Protestas simultáneas paralizan carreteras del país: campo y transporte elevan presión al gobierno
Foto: La Jornada.
En una jornada de movilizaciones coordinadas, trabajadores del sector agrícola y del transporte llevaron a cabo bloqueos y manifestaciones en al menos once entidades del país, generando afectaciones en diversas vías estratégicas y reavivando el debate sobre las condiciones económicas del campo y la operación del autotransporte en México.
Las protestas se extendieron por estados como Morelos, Zacatecas, Tlaxcala, Estado de México, Veracruz, Baja California, Guanajuato, Nayarit, Tamaulipas, Chihuahua y San Luis Potosí. En estas regiones, los inconformes recurrieron al cierre parcial o total de carreteras, casetas y accesos industriales como medida de presión para exigir respuestas concretas a sus demandas.
Entre las principales exigencias del sector agrícola destacan la fijación de precios justos para granos como el maíz y el sorgo, mayores apoyos gubernamentales, reducción en el costo de insumos como fertilizantes y diésel, así como cambios en las políticas de comercialización que, aseguran, los colocan en desventaja frente a mercados internacionales.

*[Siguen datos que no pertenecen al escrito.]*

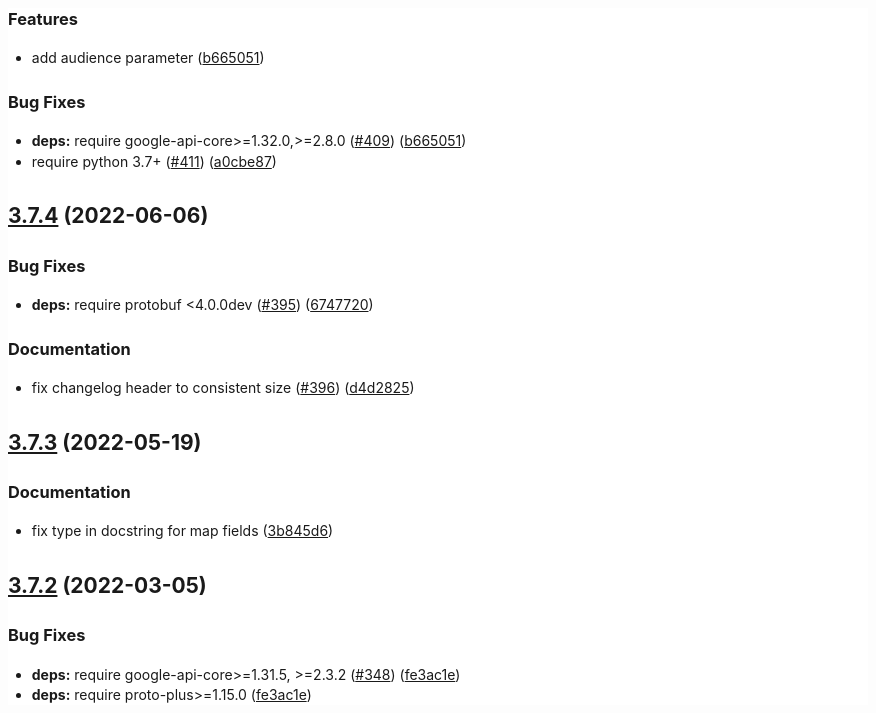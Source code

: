 
### Features

* add audience parameter ([b665051](https://github.com/googleapis/python-translate/commit/b665051e24faff0a2715a0aeac29e6f97139e1c9))


### Bug Fixes

* **deps:** require google-api-core>=1.32.0,>=2.8.0 ([#409](https://github.com/googleapis/python-translate/issues/409)) ([b665051](https://github.com/googleapis/python-translate/commit/b665051e24faff0a2715a0aeac29e6f97139e1c9))
* require python 3.7+ ([#411](https://github.com/googleapis/python-translate/issues/411)) ([a0cbe87](https://github.com/googleapis/python-translate/commit/a0cbe87f78a4df99509fd4f82154105d53a6a0ee))

## [3.7.4](https://github.com/googleapis/python-translate/compare/v3.7.3...v3.7.4) (2022-06-06)


### Bug Fixes

* **deps:** require protobuf <4.0.0dev ([#395](https://github.com/googleapis/python-translate/issues/395)) ([6747720](https://github.com/googleapis/python-translate/commit/6747720cd1241a90459c06c037f2d28027368de7))


### Documentation

* fix changelog header to consistent size ([#396](https://github.com/googleapis/python-translate/issues/396)) ([d4d2825](https://github.com/googleapis/python-translate/commit/d4d2825052762a5b06ae729e8f566c9500da9cc0))

## [3.7.3](https://github.com/googleapis/python-translate/compare/v3.7.2...v3.7.3) (2022-05-19)


### Documentation

* fix type in docstring for map fields ([3b845d6](https://github.com/googleapis/python-translate/commit/3b845d68eddd852c2d65bb852de6c5c4b4d096ad))

## [3.7.2](https://github.com/googleapis/python-translate/compare/v3.7.1...v3.7.2) (2022-03-05)


### Bug Fixes

* **deps:** require google-api-core>=1.31.5, >=2.3.2 ([#348](https://github.com/googleapis/python-translate/issues/348)) ([fe3ac1e](https://github.com/googleapis/python-translate/commit/fe3ac1e68cf50147fcb0aecf01aec17f5e598425))
* **deps:** require proto-plus>=1.15.0 ([fe3ac1e](https://github.com/googleapis/python-translate/commit/fe3ac1e68cf50147fcb0aecf01aec17f5e598425))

Por su parte, transportistas manifestaron su inconformidad ante el incremento sostenido en los precios del combustible, además de denunciar condiciones de inseguridad en las carreteras del país, lo que —afirman— impacta directamente en sus operaciones y costos.
En Morelos, campesinos bloquearon la autopista Siglo XXI a la altura de Amilcingo, donde colocaron maquinaria agrícola y vehículos para impedir el paso. Durante la protesta, expresaron su rechazo a lo que consideran falta de atención institucional y retrasos en programas de apoyo, señalando también problemas logísticos que dificultan la comercialización de sus cosechas.
En Zacatecas, productores agrícolas se concentraron en accesos de una importante planta cervecera, donde la movilización derivó en momentos de tensión ante intentos por limitar el avance de los manifestantes. A pesar de los obstáculos, los inconformes lograron posicionarse en puntos clave para visibilizar su exigencia de soluciones al deterioro del sector.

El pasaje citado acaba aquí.